Abstract

The magnitude of the climatic forcing associated with mineral dust aerosols remains uncertain due in part to a lack of observations on dust sources. While modeling and satellite studies provide spatially extensive constraints, they must be supported by surface-validating dust monitoring. Southern South America is the main dust source to the southern oceans (>45 degrees S), a region of low biological productivity potentially susceptible to increased micronutrient fertilization through dust deposition, as well as one of the main dust sources to Antarctica, implying long-range transport of dust from Patagonia and potentially affecting snow cover albedo. We present multiyear time series of dust-related visibility reduction (DRVR) and dust mass flux in Patagonia.
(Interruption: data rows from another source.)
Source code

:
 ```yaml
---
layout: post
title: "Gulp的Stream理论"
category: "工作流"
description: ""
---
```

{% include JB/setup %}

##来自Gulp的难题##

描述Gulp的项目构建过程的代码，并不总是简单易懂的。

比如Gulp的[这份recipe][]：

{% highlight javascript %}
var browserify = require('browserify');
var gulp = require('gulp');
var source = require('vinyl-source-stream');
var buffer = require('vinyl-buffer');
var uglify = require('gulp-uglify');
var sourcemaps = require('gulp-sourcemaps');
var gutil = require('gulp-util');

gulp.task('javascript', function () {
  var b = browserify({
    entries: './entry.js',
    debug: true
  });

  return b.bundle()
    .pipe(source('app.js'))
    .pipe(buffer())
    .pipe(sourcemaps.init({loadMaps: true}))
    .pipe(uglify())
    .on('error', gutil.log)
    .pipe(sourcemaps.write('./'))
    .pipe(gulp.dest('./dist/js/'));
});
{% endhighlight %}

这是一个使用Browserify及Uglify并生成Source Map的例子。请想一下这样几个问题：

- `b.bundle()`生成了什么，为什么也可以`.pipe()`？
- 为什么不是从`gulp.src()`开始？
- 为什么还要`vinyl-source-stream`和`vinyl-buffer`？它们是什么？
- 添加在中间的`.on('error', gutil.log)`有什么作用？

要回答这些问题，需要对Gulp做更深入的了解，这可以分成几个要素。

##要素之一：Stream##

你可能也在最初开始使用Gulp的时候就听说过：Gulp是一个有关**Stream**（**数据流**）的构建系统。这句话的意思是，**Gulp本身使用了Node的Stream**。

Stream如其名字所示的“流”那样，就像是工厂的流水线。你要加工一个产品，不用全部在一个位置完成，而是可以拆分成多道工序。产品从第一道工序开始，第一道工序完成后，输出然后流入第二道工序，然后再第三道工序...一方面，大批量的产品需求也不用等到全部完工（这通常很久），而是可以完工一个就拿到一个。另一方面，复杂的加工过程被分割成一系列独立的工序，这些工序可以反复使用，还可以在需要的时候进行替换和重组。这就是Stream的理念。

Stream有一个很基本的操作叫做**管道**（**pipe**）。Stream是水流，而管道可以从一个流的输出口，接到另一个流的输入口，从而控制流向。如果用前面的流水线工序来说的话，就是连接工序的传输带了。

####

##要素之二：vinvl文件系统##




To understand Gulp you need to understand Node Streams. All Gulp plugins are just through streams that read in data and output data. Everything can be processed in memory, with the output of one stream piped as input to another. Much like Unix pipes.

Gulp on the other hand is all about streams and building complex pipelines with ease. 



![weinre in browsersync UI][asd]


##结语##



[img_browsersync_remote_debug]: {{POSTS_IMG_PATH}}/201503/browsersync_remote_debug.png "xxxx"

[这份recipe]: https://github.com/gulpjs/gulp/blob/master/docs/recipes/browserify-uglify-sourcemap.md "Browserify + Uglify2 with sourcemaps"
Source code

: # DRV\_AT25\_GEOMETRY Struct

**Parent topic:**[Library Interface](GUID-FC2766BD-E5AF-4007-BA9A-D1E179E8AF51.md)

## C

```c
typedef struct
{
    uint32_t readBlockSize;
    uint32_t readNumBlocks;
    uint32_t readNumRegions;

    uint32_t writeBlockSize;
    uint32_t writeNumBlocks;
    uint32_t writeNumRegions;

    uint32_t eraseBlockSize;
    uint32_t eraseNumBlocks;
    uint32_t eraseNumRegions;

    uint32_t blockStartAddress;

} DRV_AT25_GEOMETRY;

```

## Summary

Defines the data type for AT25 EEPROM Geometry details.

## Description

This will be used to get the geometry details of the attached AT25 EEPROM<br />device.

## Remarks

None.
We find that local DRVR is partly controlled by long-term (i.e., months) water deficit, while same-day conditions play a smaller role, reflective of water retention properties of fine-grained dust-emitting soils in low-moisture conditions. This is supported independently by reanalysis data showing that large-scale dust outbreaks are usually associated with anomalously high long-term water deficit. By combining visibility data, surface dust sampling, and particle dispersion modeling, we derive regional dust emission rates. Our results suggest that the inclusion of long-term soil hydrologic balance parameterizations under low-moisture conditions may improve the performance of dust emission schemes in Earth system models.